Ansonsten hätte so eine autarke Tour mit limitierter Angelausrüstung und Campingausrüstung ein bisschen was von einer Trekking-/Outdoortour. Dann würde ich mich auf z.B. zwei Spinnruten und ein kleines Köderarsenal beschränken. Zubehör für z.B. eine Posenmontage auf Hecht kann man ja mitnehmen und einen kleinen Köderfisch mit der leichten Spinnrute fangen, aber ansonsten müsste man sich da wohl schon ziemlich limitieren, damit man sich nicht kaputtschleppt. Ich würde auch nicht übermäßig viel Ausrüstung am Zelt zurücklassen, außer es ist wirklich abgelegen oder ein Campingplatz.


----------



## DerAngler0502 (22. November 2016)

*AW: Angelreise durch Schottland oder Irland*

Zunächst vielen Dank für die ganzen Antworten. Das Fly only Problem ist natürlich ärgerlich,aber wenn dies in beiden Ländern so ist, müsste man eben bei der Routenwahl darauf achten.
@Lorenz Die Idee mit dem Boot finde ich eigentlich ganz cool, bislang hatte ich geplant mit dem Bus etc. von Angelstelle zu Angelstelle zu pendeln, denn das Boot müsste ich auch mieten und ich will ja eigentlich vom Ufer aus angeln und ich denke auch die Organisation wäre recht schwierig, oder wie hättest du dir das genau vorgestellt ?
Jetzt habe ich noch ein paar Fragen und hoffe, dass ihr die genau so gut beantworten könnt wie meine vorherigen 

Weiß jemand, wie es in Irland mit der Regelung bezüglich der Ruten aussieht, also ob man diese dort auch die ganze Zeit in der Hand halten muss, denn somit wäre z.B. ein Ansitz angeln auf Hecht mit Köderfisch unmöglich (bzw. gilt diese Regelung in Schottland nur für Forellengewässer)?

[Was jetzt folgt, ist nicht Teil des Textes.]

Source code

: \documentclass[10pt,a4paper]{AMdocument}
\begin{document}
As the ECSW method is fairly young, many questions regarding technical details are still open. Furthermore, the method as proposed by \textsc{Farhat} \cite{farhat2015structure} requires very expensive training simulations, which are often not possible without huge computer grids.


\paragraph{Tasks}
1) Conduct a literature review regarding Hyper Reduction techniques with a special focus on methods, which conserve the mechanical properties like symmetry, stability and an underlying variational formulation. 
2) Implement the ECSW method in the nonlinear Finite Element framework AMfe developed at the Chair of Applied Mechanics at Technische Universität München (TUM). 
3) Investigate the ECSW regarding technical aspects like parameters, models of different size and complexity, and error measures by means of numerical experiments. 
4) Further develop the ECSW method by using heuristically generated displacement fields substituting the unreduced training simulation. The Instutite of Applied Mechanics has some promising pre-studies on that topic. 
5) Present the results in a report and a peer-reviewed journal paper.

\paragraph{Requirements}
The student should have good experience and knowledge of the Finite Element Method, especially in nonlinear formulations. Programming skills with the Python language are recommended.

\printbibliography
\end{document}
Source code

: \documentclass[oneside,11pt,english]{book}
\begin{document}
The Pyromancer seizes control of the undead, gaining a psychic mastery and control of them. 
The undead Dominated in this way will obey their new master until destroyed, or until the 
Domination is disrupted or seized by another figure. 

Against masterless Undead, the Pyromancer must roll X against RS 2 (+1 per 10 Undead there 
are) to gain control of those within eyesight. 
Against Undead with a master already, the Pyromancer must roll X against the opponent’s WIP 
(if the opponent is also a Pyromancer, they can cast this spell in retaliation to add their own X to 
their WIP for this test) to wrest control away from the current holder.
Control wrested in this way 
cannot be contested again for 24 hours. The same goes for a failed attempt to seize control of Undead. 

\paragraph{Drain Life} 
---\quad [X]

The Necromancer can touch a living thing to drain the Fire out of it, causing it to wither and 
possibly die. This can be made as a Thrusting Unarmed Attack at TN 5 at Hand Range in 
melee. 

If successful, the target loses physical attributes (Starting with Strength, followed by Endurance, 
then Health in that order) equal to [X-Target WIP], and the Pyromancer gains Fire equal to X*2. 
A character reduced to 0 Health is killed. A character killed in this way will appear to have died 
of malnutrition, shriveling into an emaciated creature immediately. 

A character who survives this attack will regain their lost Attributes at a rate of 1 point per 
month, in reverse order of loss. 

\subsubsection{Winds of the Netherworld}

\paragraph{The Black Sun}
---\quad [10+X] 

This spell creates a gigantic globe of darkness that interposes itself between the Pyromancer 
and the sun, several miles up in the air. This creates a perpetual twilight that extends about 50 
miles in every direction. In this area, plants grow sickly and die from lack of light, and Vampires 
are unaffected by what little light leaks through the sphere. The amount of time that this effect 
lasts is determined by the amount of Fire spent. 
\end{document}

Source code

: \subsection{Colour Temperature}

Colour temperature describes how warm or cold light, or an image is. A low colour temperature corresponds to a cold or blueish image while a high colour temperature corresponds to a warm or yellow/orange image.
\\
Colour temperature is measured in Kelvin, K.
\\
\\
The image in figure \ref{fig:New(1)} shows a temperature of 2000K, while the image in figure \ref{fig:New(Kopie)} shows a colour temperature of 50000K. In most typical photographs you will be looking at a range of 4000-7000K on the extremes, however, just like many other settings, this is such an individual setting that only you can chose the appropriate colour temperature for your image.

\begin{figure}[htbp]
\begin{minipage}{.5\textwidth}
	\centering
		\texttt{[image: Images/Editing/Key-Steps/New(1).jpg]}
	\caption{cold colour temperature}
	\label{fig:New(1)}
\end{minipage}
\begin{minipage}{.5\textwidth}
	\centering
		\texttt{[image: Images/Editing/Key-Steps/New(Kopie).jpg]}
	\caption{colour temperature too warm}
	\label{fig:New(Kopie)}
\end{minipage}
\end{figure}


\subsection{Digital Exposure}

Des weiteren möchte ich ja direkt am Wasser Zelten und da dies in Irland meistens Privatgrundstück ist, wäre das ja auch nicht so optimal oder ?

Zudem habe ich nichts über das Nachtangeln in den beiden Ländern gefunden, wie sieht's da überhaupt mit der Regelung aus und gibt's es dort überhaupt Fische, auf welche man Nachts angeln kann ?


----------



## dreampike (23. November 2016)

*AW: Angelreise durch Schottland oder Irland*

Hallo Ragbar, 
zunächst noch einmal das Thema mit den Lizenzen. In Irland ist der weitaus größte Teil der Gewässer lizenzfrei zu befischen. In den 20 Jahren, die ich jetzt jährlich teilweise mehrmals nach Irland gefahren bin, stand ich nur selten an einem Gewässer, für das man Lizenzen hätte kaufen müssen. Ausnahme sind ausgewiesene Fisheries für Meerforelle und Lachs, hauptsächlich im Westen Irlands. In den Fisheries ist in der Tat meist Fliegenfischen vorgeschrieben. Es gibt aber auch Lachsflüsse wie den Moy, für den zwar Lizenzen erforderlich sind, bis auf einige Pools (z.B. Ridgepool in Ballina) aber alle Köder erlaubt sind. 
In den lizenzfreien Gewässern werden nur selten Einschränkungen hinsichtlich der Köder und der Angelzeiten gemacht. Du darfst meist mit zwei Ruten fischen, diese Ruten auch ablegen, an Ködern verwenden was Du willst und fischen wann Du willst. Zielfische beim nächtlichen Angeln dürften Rotaugen, Brachsen und Aale sein, wobei Aale in Irland gesperrt sind. 
Die direkten Uferbereiche der Gewässer sind meist nicht in Privatbesitz, allerdings die Grundstücke davor. Oft muss man nachfragen, ob man durchgehen darf. An vielen Seen sind inzwischen aber Zugänge geschaffen worden. Camping direkt an den Gewässern dürfte in den meisten Fällen schwierig werden, da die Ufer entweder aus Schilfgürteln bestehen oder wie an den meisten Flüssen dicht bewachsen sind.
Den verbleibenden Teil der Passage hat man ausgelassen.